Las ciencias no tienen culpa de los planes de estudio

Vladimir de Semir

Es uno de los museos más apasionantes y atractivos del mundo..." Son palabras de Wolf Peter Fehlhammer, director general del Deutsches Museum de Munich, uno de los centros pioneros -convertido casi en un mito-de la museística científica y tecnológica, y son, seguramente, uno de los mayores elogios que ha recibido el Museu de la Ciència de Barcelona de la Fundació la Caixa, sobre todo, porque proceden de una de las personas que mejor conocen lo difícil que es innovar como lo ha hecho el museo barcelonés, convertido en un centro de referencia internacional. Nadie duda de que el artífice de este rotundo éxito ha sido Jorge Wagensberg, su director y alma. Pero lo que se prepara con la futura ampliación del centro nos hace afirmar, sin temor a exagerar, que el futuro Museu de la Ciència -que se espera inaugurar el 21 de marzo del 2000- será el mejor museo de cultura científica del mundo. El salto no será sólo cuantitativo en cuanto al espacio, sino también cualitativo. Wagensberg prepara una revolución en el contenido y método. Las disciplinas clásicas de la ciencia serán sustituidas por un recorrido por el mundo de la materia, -"del quark al visitante mismo"- con el fin de que el museo sea realmente para todo el mundo, independientemente de su formación y nivel cultural.

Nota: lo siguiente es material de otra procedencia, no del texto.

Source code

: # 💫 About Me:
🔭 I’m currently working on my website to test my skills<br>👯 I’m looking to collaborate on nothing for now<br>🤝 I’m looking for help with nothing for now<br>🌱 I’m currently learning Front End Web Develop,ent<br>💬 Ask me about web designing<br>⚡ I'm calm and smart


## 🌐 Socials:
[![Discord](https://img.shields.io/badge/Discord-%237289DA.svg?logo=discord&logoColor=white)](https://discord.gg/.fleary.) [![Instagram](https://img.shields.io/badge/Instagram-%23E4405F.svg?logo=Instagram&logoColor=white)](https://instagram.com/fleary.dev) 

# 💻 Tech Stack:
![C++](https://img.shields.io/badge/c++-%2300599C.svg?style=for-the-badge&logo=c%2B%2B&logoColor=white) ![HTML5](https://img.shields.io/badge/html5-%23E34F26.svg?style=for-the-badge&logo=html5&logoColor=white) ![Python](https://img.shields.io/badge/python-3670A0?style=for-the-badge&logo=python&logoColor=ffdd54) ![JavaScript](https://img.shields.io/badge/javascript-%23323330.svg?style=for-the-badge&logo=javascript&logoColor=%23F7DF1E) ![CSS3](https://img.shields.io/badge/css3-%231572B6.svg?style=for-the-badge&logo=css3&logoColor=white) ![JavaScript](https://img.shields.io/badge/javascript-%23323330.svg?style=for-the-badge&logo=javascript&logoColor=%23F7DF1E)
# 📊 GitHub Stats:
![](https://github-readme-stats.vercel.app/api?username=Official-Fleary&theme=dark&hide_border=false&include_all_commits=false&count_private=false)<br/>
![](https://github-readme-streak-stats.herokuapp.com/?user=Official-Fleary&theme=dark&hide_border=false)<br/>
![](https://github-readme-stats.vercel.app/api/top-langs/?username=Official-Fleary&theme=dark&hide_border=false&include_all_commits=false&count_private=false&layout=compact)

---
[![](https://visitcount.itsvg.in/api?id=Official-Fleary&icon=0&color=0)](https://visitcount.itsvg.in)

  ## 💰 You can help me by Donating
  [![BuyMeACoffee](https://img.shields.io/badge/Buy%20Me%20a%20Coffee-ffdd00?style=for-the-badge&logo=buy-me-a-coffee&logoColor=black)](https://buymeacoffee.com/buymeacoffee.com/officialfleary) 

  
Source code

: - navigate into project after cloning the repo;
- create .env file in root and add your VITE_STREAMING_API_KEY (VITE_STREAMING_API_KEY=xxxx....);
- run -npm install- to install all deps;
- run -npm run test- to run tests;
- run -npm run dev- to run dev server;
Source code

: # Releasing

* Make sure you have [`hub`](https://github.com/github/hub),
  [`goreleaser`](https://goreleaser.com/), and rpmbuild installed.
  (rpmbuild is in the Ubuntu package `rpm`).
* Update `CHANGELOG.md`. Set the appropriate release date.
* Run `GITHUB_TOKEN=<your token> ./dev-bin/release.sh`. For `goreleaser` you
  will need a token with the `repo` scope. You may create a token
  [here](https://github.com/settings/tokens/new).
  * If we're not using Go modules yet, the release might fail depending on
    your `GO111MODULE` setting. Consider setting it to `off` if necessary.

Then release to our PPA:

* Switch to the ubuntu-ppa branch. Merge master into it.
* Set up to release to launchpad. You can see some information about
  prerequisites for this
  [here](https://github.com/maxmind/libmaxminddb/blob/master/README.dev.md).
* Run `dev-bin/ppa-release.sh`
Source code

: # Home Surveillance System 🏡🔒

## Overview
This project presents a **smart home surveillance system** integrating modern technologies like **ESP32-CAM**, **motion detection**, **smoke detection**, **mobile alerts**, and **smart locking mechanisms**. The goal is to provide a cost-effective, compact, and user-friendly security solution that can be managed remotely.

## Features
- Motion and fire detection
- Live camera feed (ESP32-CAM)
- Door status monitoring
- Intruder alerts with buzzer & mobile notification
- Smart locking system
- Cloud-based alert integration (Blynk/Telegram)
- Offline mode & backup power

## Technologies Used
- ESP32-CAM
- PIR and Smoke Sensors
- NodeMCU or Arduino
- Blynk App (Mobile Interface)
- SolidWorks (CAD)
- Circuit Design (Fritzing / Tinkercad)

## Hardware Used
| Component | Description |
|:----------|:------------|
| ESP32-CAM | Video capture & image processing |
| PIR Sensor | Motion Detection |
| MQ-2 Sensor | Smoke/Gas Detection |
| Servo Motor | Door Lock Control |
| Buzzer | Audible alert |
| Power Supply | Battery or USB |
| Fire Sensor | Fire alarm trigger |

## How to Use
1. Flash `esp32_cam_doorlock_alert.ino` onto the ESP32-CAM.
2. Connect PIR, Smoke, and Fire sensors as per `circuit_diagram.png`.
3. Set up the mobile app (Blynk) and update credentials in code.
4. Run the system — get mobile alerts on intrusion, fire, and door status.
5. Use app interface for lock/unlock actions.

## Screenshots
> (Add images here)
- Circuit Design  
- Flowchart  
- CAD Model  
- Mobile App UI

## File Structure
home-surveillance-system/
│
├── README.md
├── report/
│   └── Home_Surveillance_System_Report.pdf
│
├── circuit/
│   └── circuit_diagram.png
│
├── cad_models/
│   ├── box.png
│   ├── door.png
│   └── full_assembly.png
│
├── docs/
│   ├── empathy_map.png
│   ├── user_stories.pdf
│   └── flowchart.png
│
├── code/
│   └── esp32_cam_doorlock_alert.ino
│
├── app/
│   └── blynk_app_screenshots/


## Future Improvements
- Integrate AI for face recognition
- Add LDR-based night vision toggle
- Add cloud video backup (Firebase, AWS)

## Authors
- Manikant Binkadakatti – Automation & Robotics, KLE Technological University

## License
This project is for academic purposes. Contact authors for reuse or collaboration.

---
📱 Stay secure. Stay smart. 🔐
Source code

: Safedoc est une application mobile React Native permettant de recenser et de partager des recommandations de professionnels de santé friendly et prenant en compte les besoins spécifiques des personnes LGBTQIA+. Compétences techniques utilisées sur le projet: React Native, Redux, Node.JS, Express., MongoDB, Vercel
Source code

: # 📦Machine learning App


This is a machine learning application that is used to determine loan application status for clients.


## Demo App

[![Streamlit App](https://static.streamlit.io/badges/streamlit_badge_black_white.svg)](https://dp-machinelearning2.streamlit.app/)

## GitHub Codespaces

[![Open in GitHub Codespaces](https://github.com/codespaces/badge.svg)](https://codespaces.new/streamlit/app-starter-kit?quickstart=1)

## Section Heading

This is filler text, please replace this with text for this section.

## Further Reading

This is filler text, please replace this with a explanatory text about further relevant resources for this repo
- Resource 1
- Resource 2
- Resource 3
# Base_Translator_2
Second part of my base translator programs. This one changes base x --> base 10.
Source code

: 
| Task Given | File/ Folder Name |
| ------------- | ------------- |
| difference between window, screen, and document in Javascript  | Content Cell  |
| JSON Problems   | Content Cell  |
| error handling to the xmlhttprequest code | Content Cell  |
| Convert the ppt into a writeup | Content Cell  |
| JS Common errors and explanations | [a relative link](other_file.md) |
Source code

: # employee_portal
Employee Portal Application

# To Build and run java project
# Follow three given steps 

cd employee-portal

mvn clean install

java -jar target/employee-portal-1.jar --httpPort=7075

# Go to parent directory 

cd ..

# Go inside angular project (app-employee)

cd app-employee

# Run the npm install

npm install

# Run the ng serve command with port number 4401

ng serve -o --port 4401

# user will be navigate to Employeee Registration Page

El visitante se convertirá en observador y descubridor de la naturaleza, que es la propia definición del conocimiento científico.

Como gusta de afirmar Jorge Wagensberg, "la ciencia no tiene culpa de los planes de estudio que se desarrollan en la enseñanza media y superior". Nuestros lectores saben perfectamente que las ciencias pueden llegar a ser un mundo apasionante, lleno de curiosidad y de retos. Y un museo también lo puede ser.